I'd predict it won't be good training - the early stuff won't have much to do with the eventual product - it will only be good for bragging rights, if you're one of THOSE people  

If you want something that's challenging I'd go with a good commercial lighting control system capable of all the treehugging features they want in California, plus integration with building controls. That's real stuff. (In California they want automatic dimming so the lights automatically dim themselves when the ambient light level is higher, not a bad idea except that with LED lighting it's a lot of money to save chump change.)


----------



## nrp3 (Jan 24, 2009)

I’d be worried about being roped to something proprietary and quick obsolescence. Sounds like something with vastly different controls and different fixtures. The low voltage ceiling grid stuff has been a concern too, though I’m not sure that’s proliferated that much yet either. I think the conventional line voltage fixtures will be around for awhile albeit LED. 0-10v dimming and the control system may be the real variable in all of it for awhile.


----------



## macmikeman (Jan 23, 2007)

Anybody remember that company "SmartHouse"? I spent money and took along an EE who worked for me to the training seminar for that back in the eighties when they were pushing it as the coming big thing in the trade mags. At least he passed the quiz at the end of the day, I didn't.


----------



## nrp3 (Jan 24, 2009)

It's a different skill. I was watching a group of four or five guys working on a new Home Works system in Mass the other day while doing a generator start up. I can do RA2, but much of that even blows my mind. Felt really stupid in that class around the rest of the group. Built a very small rudimentary system at home that works as intended, but would be really careful about doing one for just any customer.


----------



## alekseiis (Jul 6, 2018)

This is pretty fresh on the market and I know that Philips and Hubbell makes them for sure. Sounds innovative but I can't imagine how many network switches will be needed and how big IDF closet should be. 

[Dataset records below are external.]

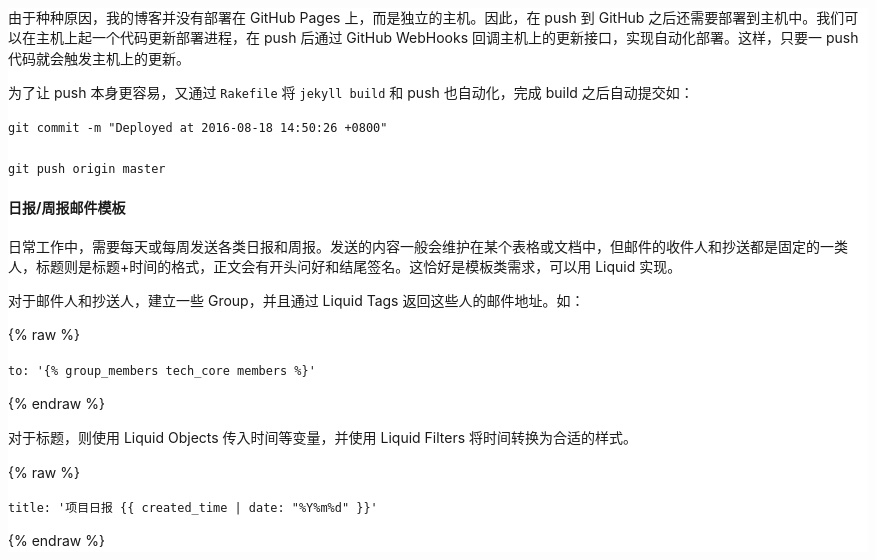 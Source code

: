 由于种种原因，我的博客并没有部署在 GitHub Pages 上，而是独立的主机。因此，在 push 到 GitHub 之后还需要部署到主机中。我们可以在主机上起一个代码更新部署进程，在 push 后通过 GitHub WebHooks 回调主机上的更新接口，实现自动化部署。这样，只要一 push 代码就会触发主机上的更新。

为了让 push 本身更容易，又通过 ```Rakefile``` 将 ```jekyll build``` 和 push 也自动化，完成 build 之后自动提交如：

```
git commit -m "Deployed at 2016-08-18 14:50:26 +0800"

git push origin master
```

#### 日报/周报邮件模板

日常工作中，需要每天或每周发送各类日报和周报。发送的内容一般会维护在某个表格或文档中，但邮件的收件人和抄送都是固定的一类人，标题则是标题+时间的格式，正文会有开头问好和结尾签名。这恰好是模板类需求，可以用 Liquid 实现。

对于邮件人和抄送人，建立一些 Group，并且通过 Liquid Tags 返回这些人的邮件地址。如：

{% raw %}
```
to: '{% group_members tech_core members %}'
```
{% endraw %}

对于标题，则使用 Liquid Objects 传入时间等变量，并使用 Liquid Filters 将时间转换为合适的样式。

{% raw %}
```
title: '项目日报 {{ created_time | date: "%Y%m%d" }}' 
```
{% endraw %}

Plus more intensive cooling of IDF closet will add to operational expenses.


----------



## Navyguy (Mar 15, 2010)

This is who I have made some contact with https://illumadrive.com/ they seem more interested in large projects vice the one offs.

I don't recall who their fixture supplier is off the top of my head.

Cheers
John


----------



## Jlarson (Jun 28, 2009)

I hope it takes off BIG. Pawn ****ing around with lighting off on the data guys :thumbup:


It's a dream come true.


----------



## eddy current (Feb 28, 2009)

Jlarson said:


> I hope it takes off BIG. Pawn ****ing around with lighting off on the data guys :thumbup:
> 
> 
> It's a dream come true.


The opposite actually

Lighting is a big part of our work as a whole. I doubt it would happen, but if we did loose lighting, there wouldn’t be enough work for everyone. Big high rise building would need less than half of the electricians required now. Where do you think all those workers are going to go? Become plumbers? No, they would look for electrical work elsewhere, flooding every other aspect of our trade.


----------



## nrp3 (Jan 24, 2009)

True, I’d be careful what you wish for. Don’t think we’d want to give up something so integral to the trade so easily.


----------



## TGGT (Oct 28, 2012)

eddy current said:


> The opposite actually
> 
> Lighting is a big part of our work as a whole. I doubt it would happen, but if we did loose lighting, there wouldn’t be enough work for everyone. Big high rise building would need less than half of the electricians required now. Where do you think all those workers are going to go? Become plumbers? No, they would look for electrical work elsewhere, flooding every other aspect of our trade.


They'd become LV electricians.

Sent from my SM-G930T using Tapatalk


----------



## eddy current (Feb 28, 2009)

TGGT said:


> They'd become LV electricians.
> 
> Sent from my SM-G930T using Tapatalk




But they would not be needed when a data guy can install and wire the lights.


----------



## Navyguy (Mar 15, 2010)

The data guy can't pull a permit (in Ontario) and the wiring must be inspected to conform to bundling and support rules.

I think the same applies to the luminaire also, just going from memory from the last ESA meeting I was at where this was discussed.

Cheers
John


----------



## Jlarson (Jun 28, 2009)

Light fixtures blow, the data guys can have em.


----------



## TGGT (Oct 28, 2012)

eddy current said:


> But they would not be needed when a data guy can install and wire the lights.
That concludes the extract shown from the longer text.